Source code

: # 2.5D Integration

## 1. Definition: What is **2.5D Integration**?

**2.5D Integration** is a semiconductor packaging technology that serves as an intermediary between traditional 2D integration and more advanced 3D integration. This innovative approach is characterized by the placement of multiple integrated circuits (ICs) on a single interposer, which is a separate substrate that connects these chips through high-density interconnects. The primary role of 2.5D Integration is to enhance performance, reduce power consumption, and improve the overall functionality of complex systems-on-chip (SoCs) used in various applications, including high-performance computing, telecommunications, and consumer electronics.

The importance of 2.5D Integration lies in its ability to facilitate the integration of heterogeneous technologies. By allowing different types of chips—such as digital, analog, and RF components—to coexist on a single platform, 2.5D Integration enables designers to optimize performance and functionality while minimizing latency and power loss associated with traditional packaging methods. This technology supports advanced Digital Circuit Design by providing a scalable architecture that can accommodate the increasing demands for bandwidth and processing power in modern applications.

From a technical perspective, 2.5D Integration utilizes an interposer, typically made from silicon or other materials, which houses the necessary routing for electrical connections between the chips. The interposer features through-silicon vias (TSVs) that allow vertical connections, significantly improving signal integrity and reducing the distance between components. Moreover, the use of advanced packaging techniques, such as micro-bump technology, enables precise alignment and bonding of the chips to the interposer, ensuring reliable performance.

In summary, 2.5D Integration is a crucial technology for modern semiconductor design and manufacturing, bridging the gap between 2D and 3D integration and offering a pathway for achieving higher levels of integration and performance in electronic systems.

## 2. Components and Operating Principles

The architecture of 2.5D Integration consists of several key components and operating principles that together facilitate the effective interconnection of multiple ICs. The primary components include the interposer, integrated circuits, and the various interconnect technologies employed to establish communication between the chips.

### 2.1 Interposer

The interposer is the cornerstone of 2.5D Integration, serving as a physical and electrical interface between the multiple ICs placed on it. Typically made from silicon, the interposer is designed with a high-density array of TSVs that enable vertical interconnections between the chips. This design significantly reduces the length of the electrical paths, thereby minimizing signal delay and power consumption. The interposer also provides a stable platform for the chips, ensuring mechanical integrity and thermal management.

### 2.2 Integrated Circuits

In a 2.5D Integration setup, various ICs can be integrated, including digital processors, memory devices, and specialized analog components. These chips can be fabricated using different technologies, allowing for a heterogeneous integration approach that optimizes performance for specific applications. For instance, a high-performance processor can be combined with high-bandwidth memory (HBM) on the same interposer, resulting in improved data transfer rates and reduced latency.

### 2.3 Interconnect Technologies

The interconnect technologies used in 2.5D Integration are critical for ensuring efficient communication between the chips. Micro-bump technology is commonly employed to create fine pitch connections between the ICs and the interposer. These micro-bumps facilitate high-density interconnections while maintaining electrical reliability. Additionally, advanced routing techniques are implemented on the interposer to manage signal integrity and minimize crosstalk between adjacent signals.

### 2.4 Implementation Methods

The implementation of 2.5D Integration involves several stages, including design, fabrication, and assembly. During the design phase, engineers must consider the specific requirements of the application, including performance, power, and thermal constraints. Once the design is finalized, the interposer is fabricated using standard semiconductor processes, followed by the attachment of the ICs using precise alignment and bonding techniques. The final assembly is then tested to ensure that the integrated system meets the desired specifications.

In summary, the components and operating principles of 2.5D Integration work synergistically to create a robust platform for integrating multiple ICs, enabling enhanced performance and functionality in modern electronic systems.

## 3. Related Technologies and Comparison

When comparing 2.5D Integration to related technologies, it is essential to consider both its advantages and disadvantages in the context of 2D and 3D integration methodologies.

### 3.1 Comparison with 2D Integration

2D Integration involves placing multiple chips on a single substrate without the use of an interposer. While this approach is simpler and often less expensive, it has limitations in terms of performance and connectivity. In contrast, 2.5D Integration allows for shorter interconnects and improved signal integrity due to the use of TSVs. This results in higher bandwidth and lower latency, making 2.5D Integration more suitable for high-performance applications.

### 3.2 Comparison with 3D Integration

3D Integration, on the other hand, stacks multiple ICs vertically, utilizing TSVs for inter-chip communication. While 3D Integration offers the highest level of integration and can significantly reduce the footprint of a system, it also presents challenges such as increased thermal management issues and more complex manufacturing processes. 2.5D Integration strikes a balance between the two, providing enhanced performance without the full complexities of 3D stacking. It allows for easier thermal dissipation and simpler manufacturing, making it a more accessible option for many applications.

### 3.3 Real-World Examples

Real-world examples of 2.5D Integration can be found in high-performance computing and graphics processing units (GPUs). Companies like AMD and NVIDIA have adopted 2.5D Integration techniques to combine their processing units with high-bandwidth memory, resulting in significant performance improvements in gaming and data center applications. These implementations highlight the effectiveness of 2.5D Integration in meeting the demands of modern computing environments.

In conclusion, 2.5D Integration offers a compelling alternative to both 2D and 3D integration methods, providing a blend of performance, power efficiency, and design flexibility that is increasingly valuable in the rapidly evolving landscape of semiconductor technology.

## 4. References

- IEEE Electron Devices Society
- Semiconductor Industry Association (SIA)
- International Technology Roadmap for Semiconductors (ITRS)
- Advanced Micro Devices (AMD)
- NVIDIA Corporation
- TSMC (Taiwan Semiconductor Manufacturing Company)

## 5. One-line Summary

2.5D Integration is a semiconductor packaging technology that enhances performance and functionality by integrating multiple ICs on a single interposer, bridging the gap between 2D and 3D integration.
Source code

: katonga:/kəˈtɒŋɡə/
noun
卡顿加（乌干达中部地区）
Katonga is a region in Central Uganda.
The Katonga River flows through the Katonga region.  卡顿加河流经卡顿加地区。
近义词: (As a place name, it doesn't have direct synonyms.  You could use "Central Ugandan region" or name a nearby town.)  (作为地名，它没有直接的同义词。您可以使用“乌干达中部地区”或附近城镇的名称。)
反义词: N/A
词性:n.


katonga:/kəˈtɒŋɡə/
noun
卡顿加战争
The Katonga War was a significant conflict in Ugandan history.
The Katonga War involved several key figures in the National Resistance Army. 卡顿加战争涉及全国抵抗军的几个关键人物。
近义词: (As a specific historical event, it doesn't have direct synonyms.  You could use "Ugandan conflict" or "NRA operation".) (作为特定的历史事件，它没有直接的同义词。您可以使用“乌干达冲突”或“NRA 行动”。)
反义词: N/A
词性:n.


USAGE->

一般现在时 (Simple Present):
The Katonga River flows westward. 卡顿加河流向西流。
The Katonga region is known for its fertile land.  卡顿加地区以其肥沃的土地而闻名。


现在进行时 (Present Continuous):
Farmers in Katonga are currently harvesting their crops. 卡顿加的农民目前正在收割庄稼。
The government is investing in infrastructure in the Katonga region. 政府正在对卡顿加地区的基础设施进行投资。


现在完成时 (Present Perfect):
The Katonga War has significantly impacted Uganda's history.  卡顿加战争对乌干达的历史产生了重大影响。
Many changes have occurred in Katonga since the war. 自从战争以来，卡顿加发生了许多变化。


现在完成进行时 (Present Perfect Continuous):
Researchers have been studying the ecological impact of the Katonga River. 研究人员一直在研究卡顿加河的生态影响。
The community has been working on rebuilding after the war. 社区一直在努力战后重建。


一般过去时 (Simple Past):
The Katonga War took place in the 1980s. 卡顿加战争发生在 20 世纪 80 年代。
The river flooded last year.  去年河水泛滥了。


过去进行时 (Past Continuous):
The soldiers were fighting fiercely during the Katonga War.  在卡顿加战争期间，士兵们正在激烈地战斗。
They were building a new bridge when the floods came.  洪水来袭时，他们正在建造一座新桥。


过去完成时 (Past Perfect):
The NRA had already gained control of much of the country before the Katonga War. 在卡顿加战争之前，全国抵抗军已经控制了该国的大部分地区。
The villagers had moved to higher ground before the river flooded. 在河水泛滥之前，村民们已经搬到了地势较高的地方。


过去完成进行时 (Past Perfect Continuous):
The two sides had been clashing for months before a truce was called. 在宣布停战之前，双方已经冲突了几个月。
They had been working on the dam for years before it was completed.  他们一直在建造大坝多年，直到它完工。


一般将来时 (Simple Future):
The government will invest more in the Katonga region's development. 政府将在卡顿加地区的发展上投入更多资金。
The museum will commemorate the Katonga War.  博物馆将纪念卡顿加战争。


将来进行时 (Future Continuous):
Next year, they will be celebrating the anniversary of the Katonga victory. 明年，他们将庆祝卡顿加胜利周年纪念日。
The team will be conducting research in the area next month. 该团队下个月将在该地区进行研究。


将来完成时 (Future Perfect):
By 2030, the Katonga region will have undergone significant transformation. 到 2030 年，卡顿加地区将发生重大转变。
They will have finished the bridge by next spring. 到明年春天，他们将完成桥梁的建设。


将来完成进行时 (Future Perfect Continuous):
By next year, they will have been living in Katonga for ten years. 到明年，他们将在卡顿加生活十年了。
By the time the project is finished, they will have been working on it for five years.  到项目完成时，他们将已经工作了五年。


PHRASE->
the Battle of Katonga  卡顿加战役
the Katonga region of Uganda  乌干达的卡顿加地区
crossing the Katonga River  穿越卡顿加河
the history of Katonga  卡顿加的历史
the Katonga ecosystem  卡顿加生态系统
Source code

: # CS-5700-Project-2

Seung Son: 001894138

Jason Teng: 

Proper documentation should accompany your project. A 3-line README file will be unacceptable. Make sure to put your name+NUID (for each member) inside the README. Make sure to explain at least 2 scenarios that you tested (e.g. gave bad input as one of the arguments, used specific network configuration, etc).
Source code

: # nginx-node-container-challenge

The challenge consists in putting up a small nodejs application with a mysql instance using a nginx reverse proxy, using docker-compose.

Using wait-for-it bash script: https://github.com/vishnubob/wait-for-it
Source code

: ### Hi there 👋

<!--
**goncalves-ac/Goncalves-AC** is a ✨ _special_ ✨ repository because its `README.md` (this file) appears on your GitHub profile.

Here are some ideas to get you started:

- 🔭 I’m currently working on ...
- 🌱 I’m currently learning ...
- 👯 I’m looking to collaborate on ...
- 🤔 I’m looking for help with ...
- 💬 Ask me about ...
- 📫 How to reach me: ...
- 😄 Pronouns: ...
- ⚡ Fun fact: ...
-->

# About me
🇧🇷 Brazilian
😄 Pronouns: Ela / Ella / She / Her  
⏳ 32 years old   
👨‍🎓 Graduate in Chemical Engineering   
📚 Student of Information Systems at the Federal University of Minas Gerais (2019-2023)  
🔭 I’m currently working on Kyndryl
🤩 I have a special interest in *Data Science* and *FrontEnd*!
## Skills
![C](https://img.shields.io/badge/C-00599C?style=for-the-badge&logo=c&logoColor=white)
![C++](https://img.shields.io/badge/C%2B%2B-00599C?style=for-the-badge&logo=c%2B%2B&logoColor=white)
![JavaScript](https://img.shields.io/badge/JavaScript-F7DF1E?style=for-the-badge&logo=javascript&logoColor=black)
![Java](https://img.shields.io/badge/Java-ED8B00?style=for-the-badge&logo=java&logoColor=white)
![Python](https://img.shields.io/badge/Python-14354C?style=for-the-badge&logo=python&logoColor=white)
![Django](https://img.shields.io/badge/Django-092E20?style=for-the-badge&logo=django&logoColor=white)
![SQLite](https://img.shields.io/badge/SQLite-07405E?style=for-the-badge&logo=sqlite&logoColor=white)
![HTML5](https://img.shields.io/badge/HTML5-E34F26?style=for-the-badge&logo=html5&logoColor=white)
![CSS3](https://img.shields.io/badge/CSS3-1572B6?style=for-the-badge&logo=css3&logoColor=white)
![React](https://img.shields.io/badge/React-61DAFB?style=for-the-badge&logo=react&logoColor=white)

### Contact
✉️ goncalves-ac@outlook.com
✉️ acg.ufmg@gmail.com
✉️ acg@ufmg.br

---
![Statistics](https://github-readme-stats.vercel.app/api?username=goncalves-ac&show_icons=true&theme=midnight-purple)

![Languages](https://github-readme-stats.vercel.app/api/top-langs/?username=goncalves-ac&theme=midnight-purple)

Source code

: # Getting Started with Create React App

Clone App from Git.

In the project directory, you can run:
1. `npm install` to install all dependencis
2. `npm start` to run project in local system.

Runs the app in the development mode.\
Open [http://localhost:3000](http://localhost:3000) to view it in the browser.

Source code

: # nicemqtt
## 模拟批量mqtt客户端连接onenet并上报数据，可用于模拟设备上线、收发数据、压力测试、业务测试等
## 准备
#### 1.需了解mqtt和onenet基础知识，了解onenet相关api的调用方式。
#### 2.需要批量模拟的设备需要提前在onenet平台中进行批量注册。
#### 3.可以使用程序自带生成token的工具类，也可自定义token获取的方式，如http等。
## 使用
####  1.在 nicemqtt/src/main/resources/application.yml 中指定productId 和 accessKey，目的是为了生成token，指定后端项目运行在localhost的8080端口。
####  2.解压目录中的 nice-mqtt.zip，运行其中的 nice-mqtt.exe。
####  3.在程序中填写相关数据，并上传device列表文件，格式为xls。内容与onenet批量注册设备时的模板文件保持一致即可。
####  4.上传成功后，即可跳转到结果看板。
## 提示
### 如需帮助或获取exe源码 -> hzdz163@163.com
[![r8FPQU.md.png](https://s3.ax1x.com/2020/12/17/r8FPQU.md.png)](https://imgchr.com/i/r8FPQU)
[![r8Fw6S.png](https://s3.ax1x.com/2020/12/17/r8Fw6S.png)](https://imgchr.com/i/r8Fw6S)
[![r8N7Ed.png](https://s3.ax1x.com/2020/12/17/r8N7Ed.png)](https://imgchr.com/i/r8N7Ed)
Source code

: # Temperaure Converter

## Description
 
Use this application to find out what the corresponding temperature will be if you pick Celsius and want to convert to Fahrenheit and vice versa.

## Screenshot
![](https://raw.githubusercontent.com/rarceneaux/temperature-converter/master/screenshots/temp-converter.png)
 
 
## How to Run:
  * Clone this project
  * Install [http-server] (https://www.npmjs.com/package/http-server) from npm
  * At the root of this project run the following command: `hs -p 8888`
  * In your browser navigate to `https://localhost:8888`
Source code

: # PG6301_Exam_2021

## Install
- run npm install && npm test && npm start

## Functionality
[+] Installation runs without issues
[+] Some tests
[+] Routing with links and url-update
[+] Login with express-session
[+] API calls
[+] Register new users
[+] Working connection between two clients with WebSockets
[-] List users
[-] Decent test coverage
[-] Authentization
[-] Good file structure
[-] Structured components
########################################
Determine how many lines of the material include the string "finished", and give only the resulting number.

(Reply to the exercise): 2